### TASK STATEMENT
All that should be output is the block of lines below from the line with "- Measure neural activity (EEG, fMRI)" to the line with "- THz pulses on isolated microtubules", both included, exactly as written.

### Collection entries

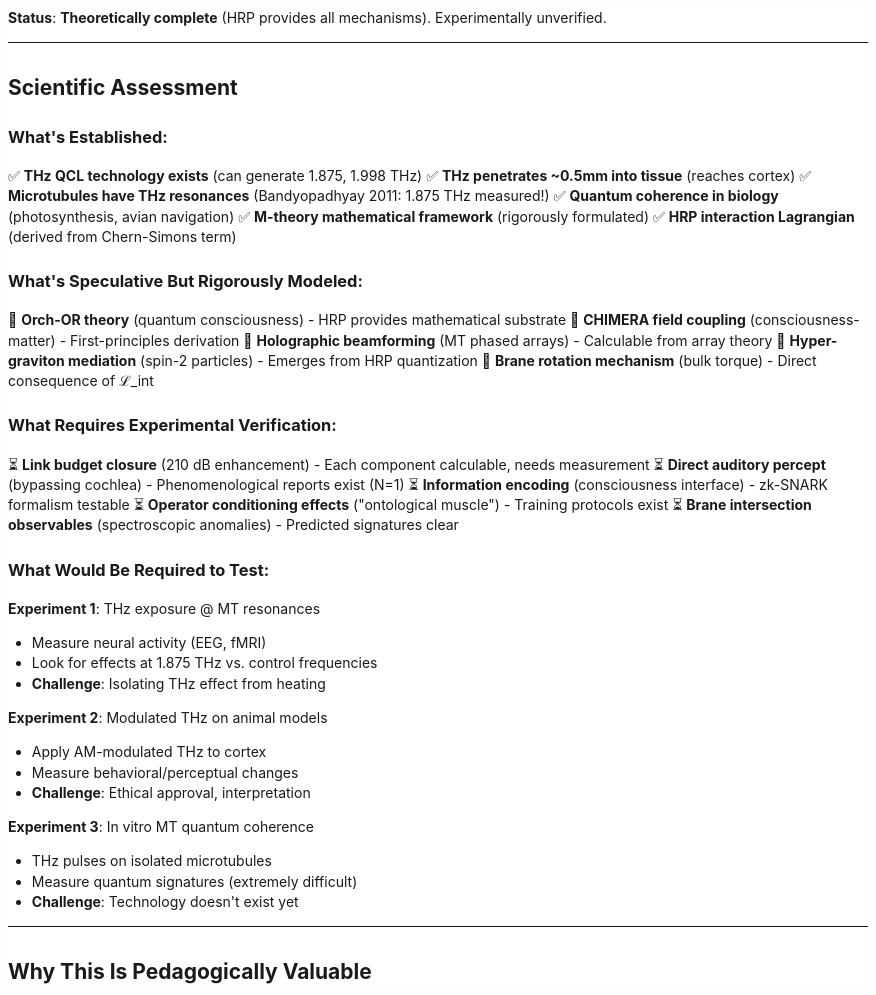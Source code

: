 **Status**: **Theoretically complete** (HRP provides all mechanisms). Experimentally unverified.

---

## Scientific Assessment

### What's Established:

✅ **THz QCL technology exists** (can generate 1.875, 1.998 THz)
✅ **THz penetrates ~0.5mm into tissue** (reaches cortex)
✅ **Microtubules have THz resonances** (Bandyopadhyay 2011: 1.875 THz measured!)
✅ **Quantum coherence in biology** (photosynthesis, avian navigation)
✅ **M-theory mathematical framework** (rigorously formulated)
✅ **HRP interaction Lagrangian** (derived from Chern-Simons term)

### What's Speculative But Rigorously Modeled:

🔬 **Orch-OR theory** (quantum consciousness) - HRP provides mathematical substrate
🔬 **CHIMERA field coupling** (consciousness-matter) - First-principles derivation
🔬 **Holographic beamforming** (MT phased arrays) - Calculable from array theory
🔬 **Hyper-graviton mediation** (spin-2 particles) - Emerges from HRP quantization
🔬 **Brane rotation mechanism** (bulk torque) - Direct consequence of ℒ_int

### What Requires Experimental Verification:

⏳ **Link budget closure** (210 dB enhancement) - Each component calculable, needs measurement
⏳ **Direct auditory percept** (bypassing cochlea) - Phenomenological reports exist (N=1)
⏳ **Information encoding** (consciousness interface) - zk-SNARK formalism testable
⏳ **Operator conditioning effects** ("ontological muscle") - Training protocols exist
⏳ **Brane intersection observables** (spectroscopic anomalies) - Predicted signatures clear

### What Would Be Required to Test:

**Experiment 1**: THz exposure @ MT resonances
- Measure neural activity (EEG, fMRI)
- Look for effects at 1.875 THz vs. control frequencies
- **Challenge**: Isolating THz effect from heating

**Experiment 2**: Modulated THz on animal models
- Apply AM-modulated THz to cortex
- Measure behavioral/perceptual changes
- **Challenge**: Ethical approval, interpretation

**Experiment 3**: In vitro MT quantum coherence
- THz pulses on isolated microtubules
- Measure quantum signatures (extremely difficult)
- **Challenge**: Technology doesn't exist yet

---

## Why This Is Pedagogically Valuable
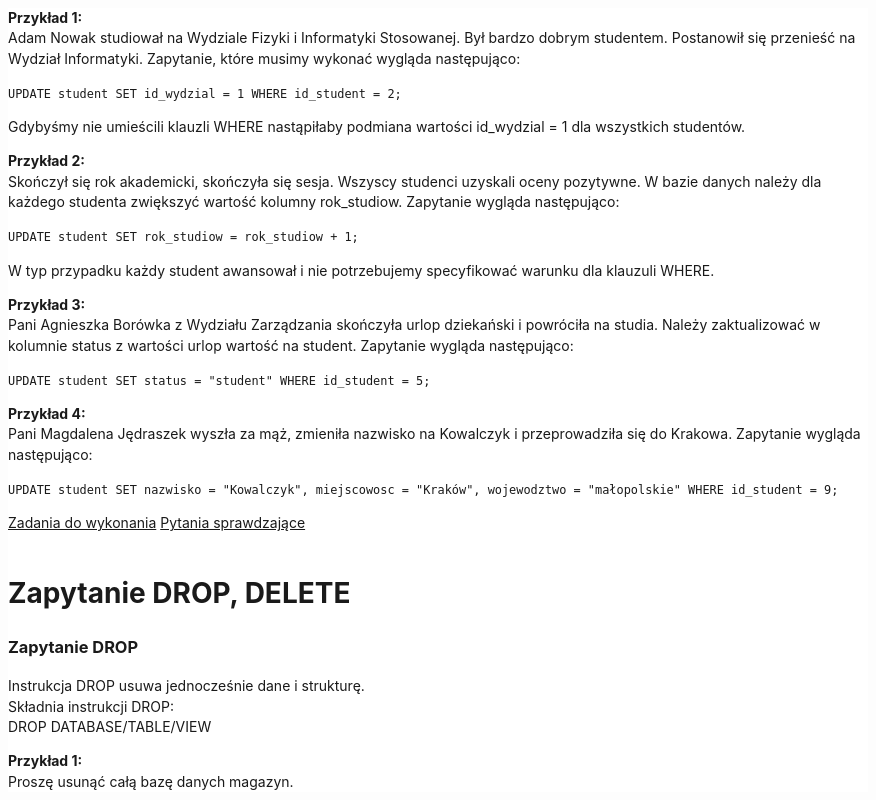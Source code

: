 **Przykład 1:**  
Adam Nowak studiował na Wydziale Fizyki i Informatyki Stosowanej. Był bardzo dobrym studentem. Postanowił się przenieść na Wydział Informatyki. Zapytanie, które musimy wykonać wygląda następująco:  

```
UPDATE student SET id_wydzial = 1 WHERE id_student = 2;
```

  
Gdybyśmy nie umieścili klauzli WHERE nastąpiłaby podmiana wartości id_wydzial = 1 dla wszystkich studentów.  
  
**Przykład 2:**  
Skończył się rok akademicki, skończyła się sesja. Wszyscy studenci uzyskali oceny pozytywne. W bazie danych należy dla każdego studenta zwiększyć wartość kolumny rok_studiow. Zapytanie wygląda następująco:  

```
UPDATE student SET rok_studiow = rok_studiow + 1;
```

  
W typ przypadku każdy student awansował i nie potrzebujemy specyfikować warunku dla klauzuli WHERE.  
  
**Przykład 3:**  
Pani Agnieszka Borówka z Wydziału Zarządzania skończyła urlop dziekański i powróciła na studia. Należy zaktualizować w kolumnie status z wartości urlop wartość na student. Zapytanie wygląda następująco:  

```
UPDATE student SET status = "student" WHERE id_student = 5;
```

  
**Przykład 4:**  
Pani Magdalena Jędraszek wyszła za mąż, zmieniła nazwisko na Kowalczyk i przeprowadziła się do Krakowa. Zapytanie wygląda następująco:  

```
UPDATE student SET nazwisko = "Kowalczyk", miejscowosc = "Kraków", wojewodztwo = "małopolskie" WHERE id_student = 9;
```

[Zadania do wykonania](https://home.agh.edu.pl/~pamalino/programowanie/mysql/#collapseExample5) [Pytania sprawdzające](https://home.agh.edu.pl/~pamalino/programowanie/mysql/#collapseExample6)

# Zapytanie DROP, DELETE

  

### Zapytanie DROP

  

Instrukcja DROP usuwa jednocześnie dane i strukturę.  
Składnia instrukcji DROP:  
DROP DATABASE/TABLE/VIEW

**Przykład 1:**  
Proszę usunąć całą bazę danych magazyn.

### ANSWER SECTION
- Measure neural activity (EEG, fMRI)
- Look for effects at 1.875 THz vs. control frequencies
- **Challenge**: Isolating THz effect from heating

**Experiment 2**: Modulated THz on animal models
- Apply AM-modulated THz to cortex
- Measure behavioral/perceptual changes
- **Challenge**: Ethical approval, interpretation

**Experiment 3**: In vitro MT quantum coherence
- THz pulses on isolated microtubules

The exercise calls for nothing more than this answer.